As far as labs that would indicate PJ having an MI, Troponin I is a determining muscle protein that is released with cardiac damage. It is elevated within 2 to 4 hours upon onset of MI symptoms. It is used to determine MI size and complications that may arise that are linked to the severity of the MI (McCance & Huether, 2014). The CPK-MB, LDH, and CRP are also labs used to assess the patient’s MI severity. Because norepinephrine stimulates the liver and skeletal muscles and suppresses B-cells in the pancreas, blood sugar levels will become elevated within 72 after an MI. This is carefully watched because elevated blood glucose, after an MI, is linked to increased risk for death.
Follow up care after an acute STEMI is important for PJ. He will need to see a cardiologist for cardiac specific care and will likely be started on antiplatelet or blood thinners such as clopidogrel and aspirin to help prevent future MIs. Other medications to improve cardiac perfusion such as a beta-blocker will likely be prescribed.
Harvard Health Publications. (2015). Angina. Retrieved from http://search.proquest.com.southuniversity.libproxy.edmc.edu/docview/1680987719?pq-origsite=summon
Judd, S. J. (2014). Cardiovascular disorders sourcebook (5th ed.). [Adobe Digital Editions]. Retrieved from http://go.galegroup.com.southuniversity.libproxy.edmc.edu/ps/retrieve.do? tabID=&userGroupName=sava2455&inPS=true&prodId=GVRL&contentSet=GALE&docId=GALE|CX3165300020
McCance, K. L., & Huether, S. E. (2014). Pathophysiology: The Biologic basis for disease in adults and children (7th ed.). [Adobe Digital Editions]. Retrieved from https://digitalbookshelf.southuniversity.edu/#/books/9780323088541/cfi/0!/4/2/[email protected]:0.00
Osmosis. (2016, April 30). Heart attack (acute myocardial infarction)- causes, symptoms, types, & pathology [Video file]. Retrieved from https://www.youtube.com/watch?v=GeX7-sxxOn4&feature=youtu.be
Dr. Holliday and fellow classmates,
PJ has had a long history of stable angina which he has been treating with nitroglycerin, an ACE inhibitor, and rest. This regimen has quickly relieved his pain in the past but he has been noticing that his angina has become more frequent with less activity required to initiate the response. The decision to treat PJ’s stable angina with medication and rest was the least invasive treatment and seemed to work for PJ for a long time. If PJ’s physician/NP ordered a stress test for evaluation and it was negative for reversible ischemia, then PJ’s treatment was appropriate. At this point, PJ’s stable angina has become unstable which, worldwide, is the leading cause of death (Solomon & Ohman, 2016). Angina is the clinical manifestation of about half of persons with coronary artery disease (CAD) (Solomon & Ohman, 2016).
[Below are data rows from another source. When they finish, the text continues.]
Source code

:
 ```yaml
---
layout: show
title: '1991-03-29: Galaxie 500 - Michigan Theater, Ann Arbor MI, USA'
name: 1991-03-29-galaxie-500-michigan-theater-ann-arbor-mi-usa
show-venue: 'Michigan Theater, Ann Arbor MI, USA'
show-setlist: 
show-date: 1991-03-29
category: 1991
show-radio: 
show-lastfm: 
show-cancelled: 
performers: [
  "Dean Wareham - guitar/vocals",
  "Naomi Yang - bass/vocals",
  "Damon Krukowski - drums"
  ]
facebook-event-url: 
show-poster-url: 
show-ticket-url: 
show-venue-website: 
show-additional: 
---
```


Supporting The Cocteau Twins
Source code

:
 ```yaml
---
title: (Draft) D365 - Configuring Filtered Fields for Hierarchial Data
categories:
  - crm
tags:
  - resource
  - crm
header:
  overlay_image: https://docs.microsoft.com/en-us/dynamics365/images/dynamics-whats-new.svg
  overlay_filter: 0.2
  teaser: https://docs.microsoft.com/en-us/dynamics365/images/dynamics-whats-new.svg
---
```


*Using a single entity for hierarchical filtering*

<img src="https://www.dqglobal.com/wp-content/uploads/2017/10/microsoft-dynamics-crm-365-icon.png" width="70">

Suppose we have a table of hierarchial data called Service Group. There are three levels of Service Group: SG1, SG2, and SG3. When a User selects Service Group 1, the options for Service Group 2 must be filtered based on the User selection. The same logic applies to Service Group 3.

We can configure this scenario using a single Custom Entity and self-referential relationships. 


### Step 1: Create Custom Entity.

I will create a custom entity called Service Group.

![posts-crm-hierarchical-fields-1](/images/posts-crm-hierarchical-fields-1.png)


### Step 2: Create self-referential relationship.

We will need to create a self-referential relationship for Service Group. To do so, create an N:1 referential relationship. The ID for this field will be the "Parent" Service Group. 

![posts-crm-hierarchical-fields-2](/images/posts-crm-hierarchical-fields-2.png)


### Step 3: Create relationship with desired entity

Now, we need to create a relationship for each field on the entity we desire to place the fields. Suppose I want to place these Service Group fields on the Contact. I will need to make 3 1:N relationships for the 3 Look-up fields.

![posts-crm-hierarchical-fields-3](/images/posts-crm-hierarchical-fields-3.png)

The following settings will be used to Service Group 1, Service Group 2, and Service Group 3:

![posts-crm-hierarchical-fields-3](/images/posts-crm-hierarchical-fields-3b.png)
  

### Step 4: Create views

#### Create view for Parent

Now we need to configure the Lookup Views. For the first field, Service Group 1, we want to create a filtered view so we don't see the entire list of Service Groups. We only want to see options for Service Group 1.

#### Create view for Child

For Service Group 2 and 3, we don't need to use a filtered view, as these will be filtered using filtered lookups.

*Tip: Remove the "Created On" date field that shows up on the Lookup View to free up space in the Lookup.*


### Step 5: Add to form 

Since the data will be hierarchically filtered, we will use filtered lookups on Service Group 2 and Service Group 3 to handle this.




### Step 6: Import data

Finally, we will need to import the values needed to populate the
Angina is the clinical manifestation of about half of persons with coronary artery disease (CAD) (Solomon & Ohman, 2016). This form of cardiovascular disease is a slow narrowing and stiffening of the wall in arterials (McCance & Huether, 2014). When the body is under stress then the arterials are not able to dilate or contract appropriately to allow sufficient oxygenation and blood pressure causing a buildup of lactic acid and irritates the myocardial nerve fibers resulting in pain (McCance & Huether, 2014). On an electrocardiogram (ECG), ST depression and/or T-wave inversions are characteristic of angina ischemia (McCance & Huether, 2014).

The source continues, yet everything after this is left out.